The data center landscape has radically evolved over the last decade thanks to virtualization.
Before Network Virtualization Overlay (NVO), data centers were limited to 4096 broadcast domains which could be problematic for large data centers to support a multi-tenancy architecture.
Virtual Extensible LAN (VXLAN) has emerged as one of the most popular network virtualization overlay technologies and has been created to address the scalability issue outlined above.
When VXLAN is used without MP-BGP, it uses a flood and learns behavior to map end-host location and identity. The VXLAN tunneling protocol encapsulates a frame into an IP packet (with a UDP header) and therefore can leverage Equal Cost Multi-Path (ECMP) on the underlay fabric to distribute the traffic between VXLAN Tunneling Endpoints (VTEP).
Multi-Protocol BGP (MP-BGP) Ethernet VPN (EVPN) allows prefixes and mac addresses to be advertised in a data center fabric as it eliminates the flood and learns the behavior of the VXLAN protocol while VXLAN is still being used as an encapsulation mechanism to differentiate the traffic between the tenants or broadcast domains.
A Multi-Tenancy infrastructure allows multiple tenants to share the same computing and networking resources within a data center. As the physical infrastructure is shared, the physical footprint for these architectures is greatly reduced and consequently lowering the total cost of ownership since dedicated hardware is unnecessary.
From a pure networking standpoint, the use of different Virtual and Routing Forwarding (VRF) instances is critical to isolate the control plane and data plane for the different tenants.
VMware is the leader in the data center virtualization industry, both from a server and network point of view. The network virtualization capabilities of NSX-T have been enhanced with the support of MP-BGP EVPN and VXLAN.
This blog series will focus on NSX-T and EVPN in the data center. This first blog is an introduction to the technology and summarizes the 2 main EVPN features supported by NSX-T.
It is important to understand the use case of VRF-lite to fathom the EVPN architecture and implementation within NSX-T.
A Virtual and Routing Forwarding instance is a method that consists of creating multiple logical routing tables within a single physical routing appliance as demonstrated in the following figure.

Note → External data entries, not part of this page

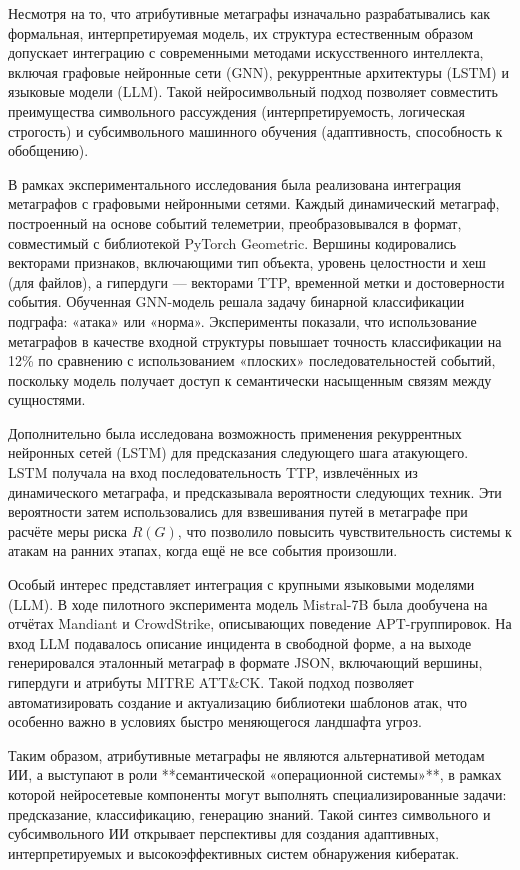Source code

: \documentclass{article}
\begin{document}
Несмотря на то, что атрибутивные метаграфы изначально разрабатывались как формальная, интерпретируемая модель, их структура естественным образом допускает интеграцию с современными методами искусственного интеллекта, включая графовые нейронные сети (GNN), рекуррентные архитектуры (LSTM) и языковые модели (LLM). Такой нейросимвольный подход позволяет совместить преимущества символьного рассуждения (интерпретируемость, логическая строгость) и субсимвольного машинного обучения (адаптивность, способность к обобщению).

В рамках экспериментального исследования была реализована интеграция метаграфов с графовыми нейронными сетями. Каждый динамический метаграф, построенный на основе событий телеметрии, преобразовывался в формат, совместимый с библиотекой PyTorch Geometric. Вершины кодировались векторами признаков, включающими тип объекта, уровень целостности и хеш (для файлов), а гипердуги — векторами TTP, временной метки и достоверности события. Обученная GNN-модель решала задачу бинарной классификации подграфа: «атака» или «норма». Эксперименты показали, что использование метаграфов в качестве входной структуры повышает точность классификации на 12\% по сравнению с использованием «плоских» последовательностей событий, поскольку модель получает доступ к семантически насыщенным связям между сущностями.

Дополнительно была исследована возможность применения рекуррентных нейронных сетей (LSTM) для предсказания следующего шага атакующего. LSTM получала на вход последовательность TTP, извлечённых из динамического метаграфа, и предсказывала вероятности следующих техник. Эти вероятности затем использовались для взвешивания путей в метаграфе при расчёте меры риска $R(G)$, что позволило повысить чувствительность системы к атакам на ранних этапах, когда ещё не все события произошли.

Особый интерес представляет интеграция с крупными языковыми моделями (LLM). В ходе пилотного эксперимента модель Mistral-7B была дообучена на отчётах Mandiant и CrowdStrike, описывающих поведение APT-группировок. На вход LLM подавалось описание инцидента в свободной форме, а на выходе генерировался эталонный метаграф в формате JSON, включающий вершины, гипердуги и атрибуты MITRE ATT\&CK. Такой подход позволяет автоматизировать создание и актуализацию библиотеки шаблонов атак, что особенно важно в условиях быстро меняющегося ландшафта угроз.

Таким образом, атрибутивные метаграфы не являются альтернативой методам ИИ, а выступают в роли **семантической «операционной системы»**, в рамках которой нейросетевые компоненты могут выполнять специализированные задачи: предсказание, классификацию, генерацию знаний. Такой синтез символьного и субсимвольного ИИ открывает перспективы для создания адаптивных, интерпретируемых и высокоэффективных систем обнаружения кибератак.
\end{document}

In a networking VRF topology, interfaces or sub-interfaces must be configured to participate in a specific tenant VRF.
Each Virtual Routing and Forwarding Instances (VRF) are dedicated per tenant and provide control plane isolation. Therefore, an overlapping IP addressing scheme can be achieved between the tenants. From a data plane point of view, data plane traffic is differentiated using 802.1q VLAN Identifiers as demonstrated in the following diagram.
All the networking constructs for each VRF will have to be configured both on the Tier-0 and on the physical network fabric. The different network objects needed for a VRF lite architecture within NSX-T are the following:
- External interfaces per VRF and per Edge Node
- VLANs and Segments for each External Uplink Interface
- IP Addresses (v4/v6) for each External Uplink Interface
- BGP configuration, authentication, and BFD
The support of VRF-Lite in NSX-T allows the VRF instances to be extended from the physical network into the NSX-T domain and as close as possible to the compute workloads.
A single Tier-0 logical router can scale up to 100 VRF. Networking objects such as IP addresses, VLANs, BGP configuration, and so on, must be configured for each VRF which can cause some scalability challenges when the number of tenants is quite significant. Maintaining many BGP peering adjacencies between the NSX-T Tier-0 and the Top of Rack switches (ToR) / Data Center Gateways will increase the infrastructure operational load.
The following figure represents a logical NSX-T VRF lite topology where the NSX-T uplinks have different subnets (/31) shared on multiple edge nodes. In this topology, each VRF will consume 6 IP addresses, 2 subnets (configured on two edge nodes and DC Gateways).
With EVPN, NSX-T overcomes the previously stated operational challenges by advertising the VRF prefixes over a single MP-BGP session between the DC Gateways and the Tier-0 parent gateway. The following figure demonstrates the difference between 2 multi-tenancy topologies using either VRF-Lite or MP-BGP EVPN. In the EVPN topology, a single MP-BGP peering adjacency between the NSX-T Tier-0 and the DC Gateway is enough to advertise all tenant’s prefixes.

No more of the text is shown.